In Beltway world, the Brookings Institution is a "liberal" think tank.  When it comes to foreign policy and civil liberties, these are three of its most consequential contributions over the last several years:  (1) the invasion and ongoing occupation of Iraq, in the form of Ken Pollack and Michael O’Hanlon (working in tandem, as usual, with the ultra-neoconservative American Enterprise Institute); (2)unquestioning devotion to Israel’s right-wing policies, in the form of major funder Haim Saban ("I’m a one-issue guy and my issue is Israel . . . . On the issues of security and terrorism I am a total hawk"); and (3) indefinite, preventive detention with no charges or trial in the form Benjamin Wittes (with his close associate, Bush OLC lawyer Jack Goldsmith), who also serves at the right-wing Hoover Institution and writes for The Weekly Standard.  Only in Washington would such a group be deemed anything other than extremist.

Such is the preening conceit of Brookings that they bequeath their website with an ".edu" suffix.  That’s because these are not mere political advocates.  They are "scholars."  Just ask them and they’ll tell you that themselves (even if their backgrounds (.pdf) don’t exactly support such lofty claims).

As part of his years-long advocacy for trial-free, indefinite preventive detention, Wittes spoke to The New York Times‘ William Glaberson this week and was quoted as follows:

Benjamin Wittes, a senior fellow at the Brookings Institution, said Mr. Obama’s proposal was contrary to the path his administration apparently hoped to take when he took office. But that was before he and his advisers had access to detailed information on the detainees, said Mr. Wittes, who in a book last year argued for an indefinite detention system.

"This is the guy who has sworn an oath to protect the country," he said, "and if you look at the question of how many people can you try and how many people are you terrified to release, you have to have some kind of detention authority."

I consider it a good thing that fear-driven people like Wittes (and Newt Gingrich:  "I think people should be afraid") are now becoming more candid about how "terrified" they are and how that drives what they advocate, but still:  shouldn’t a Brookings Scholar and self-described expert in legal matters know what the presidential oath and the Constitution actually say?  As this non-Brookings-sch0lar blogger immediately pointed out, Wittes’ description of the presidential oath is blatantly false:

Yet another "public intellectual" is allowed to get away with mischaracterizing the responsibilities of the President of the United States. . . .

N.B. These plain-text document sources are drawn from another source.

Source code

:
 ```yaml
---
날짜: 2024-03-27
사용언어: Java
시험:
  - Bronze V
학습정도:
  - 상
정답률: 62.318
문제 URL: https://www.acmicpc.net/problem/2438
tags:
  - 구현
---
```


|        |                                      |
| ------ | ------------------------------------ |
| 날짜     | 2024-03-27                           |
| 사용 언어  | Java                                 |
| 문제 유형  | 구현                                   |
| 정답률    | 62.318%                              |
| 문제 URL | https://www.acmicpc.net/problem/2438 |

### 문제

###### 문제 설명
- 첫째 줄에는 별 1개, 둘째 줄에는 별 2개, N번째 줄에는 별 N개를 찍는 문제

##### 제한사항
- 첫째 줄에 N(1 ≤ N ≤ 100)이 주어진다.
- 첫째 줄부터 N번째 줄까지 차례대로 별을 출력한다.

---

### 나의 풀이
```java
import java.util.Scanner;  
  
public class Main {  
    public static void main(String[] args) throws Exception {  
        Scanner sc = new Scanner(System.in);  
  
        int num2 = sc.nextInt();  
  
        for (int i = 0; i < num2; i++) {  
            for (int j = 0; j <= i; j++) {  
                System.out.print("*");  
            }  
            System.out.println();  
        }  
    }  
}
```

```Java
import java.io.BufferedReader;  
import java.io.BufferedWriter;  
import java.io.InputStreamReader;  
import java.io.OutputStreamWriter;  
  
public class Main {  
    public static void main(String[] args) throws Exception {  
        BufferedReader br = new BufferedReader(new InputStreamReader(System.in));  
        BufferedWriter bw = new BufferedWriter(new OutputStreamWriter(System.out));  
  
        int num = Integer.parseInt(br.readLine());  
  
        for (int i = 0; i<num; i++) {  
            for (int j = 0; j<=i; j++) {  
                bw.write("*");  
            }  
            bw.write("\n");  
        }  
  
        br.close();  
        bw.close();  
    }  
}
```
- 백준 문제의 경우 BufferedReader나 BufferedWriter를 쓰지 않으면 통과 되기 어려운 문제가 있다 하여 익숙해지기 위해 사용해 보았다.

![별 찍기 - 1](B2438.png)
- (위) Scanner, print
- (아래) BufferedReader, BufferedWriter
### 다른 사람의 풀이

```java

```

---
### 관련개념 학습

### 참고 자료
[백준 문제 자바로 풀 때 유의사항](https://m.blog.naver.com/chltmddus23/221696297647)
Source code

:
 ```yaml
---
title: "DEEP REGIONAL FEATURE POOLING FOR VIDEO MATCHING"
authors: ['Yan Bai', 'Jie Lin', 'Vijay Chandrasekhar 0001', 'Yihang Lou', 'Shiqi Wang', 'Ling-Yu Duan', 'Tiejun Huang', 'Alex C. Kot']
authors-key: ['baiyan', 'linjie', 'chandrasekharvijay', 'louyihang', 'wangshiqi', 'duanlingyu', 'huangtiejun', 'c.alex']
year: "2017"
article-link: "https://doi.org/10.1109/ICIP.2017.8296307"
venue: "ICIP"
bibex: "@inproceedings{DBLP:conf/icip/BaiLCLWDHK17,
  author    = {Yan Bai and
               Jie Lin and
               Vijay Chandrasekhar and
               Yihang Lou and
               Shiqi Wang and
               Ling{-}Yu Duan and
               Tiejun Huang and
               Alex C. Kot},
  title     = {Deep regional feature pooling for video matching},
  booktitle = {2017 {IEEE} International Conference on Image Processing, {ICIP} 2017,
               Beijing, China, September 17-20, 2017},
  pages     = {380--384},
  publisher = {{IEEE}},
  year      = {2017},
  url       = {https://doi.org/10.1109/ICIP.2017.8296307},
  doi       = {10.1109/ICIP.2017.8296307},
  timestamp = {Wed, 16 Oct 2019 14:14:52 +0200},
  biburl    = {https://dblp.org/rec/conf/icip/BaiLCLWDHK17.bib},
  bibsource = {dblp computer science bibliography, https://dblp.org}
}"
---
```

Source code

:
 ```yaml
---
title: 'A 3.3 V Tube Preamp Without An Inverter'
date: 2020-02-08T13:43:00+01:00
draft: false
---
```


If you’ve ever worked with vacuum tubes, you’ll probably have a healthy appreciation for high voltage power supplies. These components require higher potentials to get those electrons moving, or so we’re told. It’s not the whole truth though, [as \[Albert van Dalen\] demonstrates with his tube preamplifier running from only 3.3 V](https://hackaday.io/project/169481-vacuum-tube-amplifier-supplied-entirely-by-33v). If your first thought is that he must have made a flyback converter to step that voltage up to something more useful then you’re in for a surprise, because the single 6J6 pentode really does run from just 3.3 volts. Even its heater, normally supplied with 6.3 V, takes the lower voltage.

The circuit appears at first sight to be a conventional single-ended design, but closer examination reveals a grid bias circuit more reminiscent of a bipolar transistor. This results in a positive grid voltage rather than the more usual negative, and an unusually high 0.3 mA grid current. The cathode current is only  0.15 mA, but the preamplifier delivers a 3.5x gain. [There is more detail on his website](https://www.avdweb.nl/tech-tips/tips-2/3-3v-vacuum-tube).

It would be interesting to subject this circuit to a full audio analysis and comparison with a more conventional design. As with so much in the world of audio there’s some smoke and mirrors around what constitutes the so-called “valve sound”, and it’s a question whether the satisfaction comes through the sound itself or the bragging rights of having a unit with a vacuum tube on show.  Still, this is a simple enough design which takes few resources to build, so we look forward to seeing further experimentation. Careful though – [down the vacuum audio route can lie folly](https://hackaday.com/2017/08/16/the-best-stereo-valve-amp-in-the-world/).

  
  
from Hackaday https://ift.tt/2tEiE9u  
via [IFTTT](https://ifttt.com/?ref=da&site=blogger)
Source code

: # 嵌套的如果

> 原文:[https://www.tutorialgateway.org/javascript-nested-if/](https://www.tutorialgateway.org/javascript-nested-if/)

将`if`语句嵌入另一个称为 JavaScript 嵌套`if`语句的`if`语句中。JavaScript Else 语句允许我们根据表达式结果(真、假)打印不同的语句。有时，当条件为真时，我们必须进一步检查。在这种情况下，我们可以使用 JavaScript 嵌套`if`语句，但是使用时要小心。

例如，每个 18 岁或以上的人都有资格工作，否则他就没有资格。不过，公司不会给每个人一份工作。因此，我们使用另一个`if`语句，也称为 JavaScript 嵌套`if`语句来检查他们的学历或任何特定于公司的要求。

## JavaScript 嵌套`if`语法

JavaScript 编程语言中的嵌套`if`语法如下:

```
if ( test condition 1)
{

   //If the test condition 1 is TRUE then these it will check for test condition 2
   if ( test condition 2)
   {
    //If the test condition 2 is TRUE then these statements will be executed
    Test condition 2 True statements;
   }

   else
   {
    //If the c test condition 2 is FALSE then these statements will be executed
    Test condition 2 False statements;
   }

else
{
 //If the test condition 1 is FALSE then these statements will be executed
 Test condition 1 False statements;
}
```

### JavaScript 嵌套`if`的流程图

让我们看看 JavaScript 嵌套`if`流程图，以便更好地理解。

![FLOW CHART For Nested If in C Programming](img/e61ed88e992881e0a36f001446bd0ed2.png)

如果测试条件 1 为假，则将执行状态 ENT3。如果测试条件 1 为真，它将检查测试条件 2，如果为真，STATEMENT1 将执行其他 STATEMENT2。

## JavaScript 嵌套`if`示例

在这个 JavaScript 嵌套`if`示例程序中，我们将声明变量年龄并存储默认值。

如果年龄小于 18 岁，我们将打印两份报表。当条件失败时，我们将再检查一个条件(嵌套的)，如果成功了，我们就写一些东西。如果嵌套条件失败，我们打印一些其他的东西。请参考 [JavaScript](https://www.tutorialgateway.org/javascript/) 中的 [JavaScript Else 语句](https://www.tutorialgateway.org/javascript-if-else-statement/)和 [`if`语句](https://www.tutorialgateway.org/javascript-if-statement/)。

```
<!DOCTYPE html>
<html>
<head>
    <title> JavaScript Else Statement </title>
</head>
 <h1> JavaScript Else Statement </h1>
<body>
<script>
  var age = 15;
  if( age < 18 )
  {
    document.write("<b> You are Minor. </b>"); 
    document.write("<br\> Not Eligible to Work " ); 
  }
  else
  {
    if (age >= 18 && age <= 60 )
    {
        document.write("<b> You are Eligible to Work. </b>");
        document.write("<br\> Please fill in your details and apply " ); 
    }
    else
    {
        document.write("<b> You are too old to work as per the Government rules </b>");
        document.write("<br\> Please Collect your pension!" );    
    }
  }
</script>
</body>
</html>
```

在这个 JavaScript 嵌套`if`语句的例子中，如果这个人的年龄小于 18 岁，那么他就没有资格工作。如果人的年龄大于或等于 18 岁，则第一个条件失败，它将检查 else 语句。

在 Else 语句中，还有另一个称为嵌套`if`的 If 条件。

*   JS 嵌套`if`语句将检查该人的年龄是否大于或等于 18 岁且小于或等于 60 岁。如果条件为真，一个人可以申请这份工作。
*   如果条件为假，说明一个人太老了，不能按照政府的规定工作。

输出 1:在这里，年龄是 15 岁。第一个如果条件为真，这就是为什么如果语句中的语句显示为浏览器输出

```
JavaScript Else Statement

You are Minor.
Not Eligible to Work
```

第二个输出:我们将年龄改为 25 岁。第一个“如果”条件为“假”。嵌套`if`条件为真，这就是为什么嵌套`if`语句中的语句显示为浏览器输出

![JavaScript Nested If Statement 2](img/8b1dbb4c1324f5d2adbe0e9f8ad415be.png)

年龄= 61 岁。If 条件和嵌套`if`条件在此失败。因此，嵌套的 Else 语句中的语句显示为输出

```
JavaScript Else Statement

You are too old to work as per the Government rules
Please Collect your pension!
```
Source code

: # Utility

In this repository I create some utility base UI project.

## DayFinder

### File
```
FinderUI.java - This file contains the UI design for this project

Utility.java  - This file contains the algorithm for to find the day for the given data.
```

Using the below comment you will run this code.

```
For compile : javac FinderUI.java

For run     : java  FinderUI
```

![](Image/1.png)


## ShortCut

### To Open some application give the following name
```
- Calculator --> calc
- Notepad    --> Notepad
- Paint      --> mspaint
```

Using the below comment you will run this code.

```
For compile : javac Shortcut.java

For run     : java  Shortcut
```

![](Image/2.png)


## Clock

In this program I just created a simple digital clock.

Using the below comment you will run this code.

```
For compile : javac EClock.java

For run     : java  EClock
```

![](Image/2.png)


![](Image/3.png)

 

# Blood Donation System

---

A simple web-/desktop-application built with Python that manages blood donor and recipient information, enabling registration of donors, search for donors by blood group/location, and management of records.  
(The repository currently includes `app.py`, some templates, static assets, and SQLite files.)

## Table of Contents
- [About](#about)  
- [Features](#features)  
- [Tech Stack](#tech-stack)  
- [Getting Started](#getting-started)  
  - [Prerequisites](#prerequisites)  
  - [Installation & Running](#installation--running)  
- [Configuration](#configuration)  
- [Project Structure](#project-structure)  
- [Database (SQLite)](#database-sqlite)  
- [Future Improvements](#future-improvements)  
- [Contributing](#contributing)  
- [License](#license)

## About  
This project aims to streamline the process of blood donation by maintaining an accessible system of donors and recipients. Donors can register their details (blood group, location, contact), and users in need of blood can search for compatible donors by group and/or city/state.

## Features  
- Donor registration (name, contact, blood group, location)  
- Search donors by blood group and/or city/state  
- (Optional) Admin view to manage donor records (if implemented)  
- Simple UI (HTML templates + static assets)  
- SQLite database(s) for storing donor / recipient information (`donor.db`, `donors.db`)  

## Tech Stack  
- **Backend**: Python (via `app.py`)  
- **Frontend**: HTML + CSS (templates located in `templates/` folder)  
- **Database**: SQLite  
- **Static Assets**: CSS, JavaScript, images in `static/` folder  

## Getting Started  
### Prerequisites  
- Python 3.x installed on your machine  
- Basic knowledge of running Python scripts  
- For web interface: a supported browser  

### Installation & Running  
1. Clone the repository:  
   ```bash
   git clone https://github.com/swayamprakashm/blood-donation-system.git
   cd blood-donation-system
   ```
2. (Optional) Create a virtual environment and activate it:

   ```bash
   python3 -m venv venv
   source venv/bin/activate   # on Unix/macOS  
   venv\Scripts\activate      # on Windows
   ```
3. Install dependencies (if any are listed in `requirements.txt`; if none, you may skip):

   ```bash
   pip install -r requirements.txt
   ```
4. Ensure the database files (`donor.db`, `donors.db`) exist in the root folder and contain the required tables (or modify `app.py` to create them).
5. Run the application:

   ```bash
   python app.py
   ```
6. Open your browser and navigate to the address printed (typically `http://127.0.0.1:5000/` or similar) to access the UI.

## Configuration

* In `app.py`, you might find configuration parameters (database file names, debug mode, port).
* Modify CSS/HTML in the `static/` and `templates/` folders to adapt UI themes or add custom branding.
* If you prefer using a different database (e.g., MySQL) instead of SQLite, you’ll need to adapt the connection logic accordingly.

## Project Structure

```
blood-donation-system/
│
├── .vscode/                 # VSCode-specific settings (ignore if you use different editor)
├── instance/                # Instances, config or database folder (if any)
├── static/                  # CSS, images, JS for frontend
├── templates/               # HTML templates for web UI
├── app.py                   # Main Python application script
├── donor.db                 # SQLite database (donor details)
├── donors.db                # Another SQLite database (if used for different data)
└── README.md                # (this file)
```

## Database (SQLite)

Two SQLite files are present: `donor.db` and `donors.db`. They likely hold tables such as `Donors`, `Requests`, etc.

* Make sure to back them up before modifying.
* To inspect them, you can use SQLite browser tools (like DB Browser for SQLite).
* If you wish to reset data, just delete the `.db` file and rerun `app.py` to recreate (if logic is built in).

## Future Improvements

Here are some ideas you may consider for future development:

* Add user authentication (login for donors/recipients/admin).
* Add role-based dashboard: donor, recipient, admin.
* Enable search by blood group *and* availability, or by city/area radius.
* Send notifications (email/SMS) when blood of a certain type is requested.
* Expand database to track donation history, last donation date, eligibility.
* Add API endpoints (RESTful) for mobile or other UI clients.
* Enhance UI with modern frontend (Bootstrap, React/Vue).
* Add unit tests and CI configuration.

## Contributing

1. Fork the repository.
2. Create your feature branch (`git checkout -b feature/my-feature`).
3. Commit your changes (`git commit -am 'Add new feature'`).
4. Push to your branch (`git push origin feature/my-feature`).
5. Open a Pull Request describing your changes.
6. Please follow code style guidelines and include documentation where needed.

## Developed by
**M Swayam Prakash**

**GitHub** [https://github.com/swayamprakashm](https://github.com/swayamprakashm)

Barack Obama did not swear an oath to "protect the country." He swore an oath to protect the principles upon which the country was founded and the document in which those principles are enshrined:

"I do solemnly swear (or affirm) that I will faithfully execute the office of President of the United States, and will to the best of my ability, preserve, protect and defend the Constitution of the United States."

Considering that Wittes’ assertion is central to the discussion of whether it is appropriate to dismantle our constitutional legal framework in the name of safety and security, one might expect the New York Times to provide a clarification. One might even expect the paper to engage Mr. Wittes in a discussion about the distinction between "protecting the country" and protecting the constitution. But the NYT does neither. It simply lets the false assertion stand as a statement of fact.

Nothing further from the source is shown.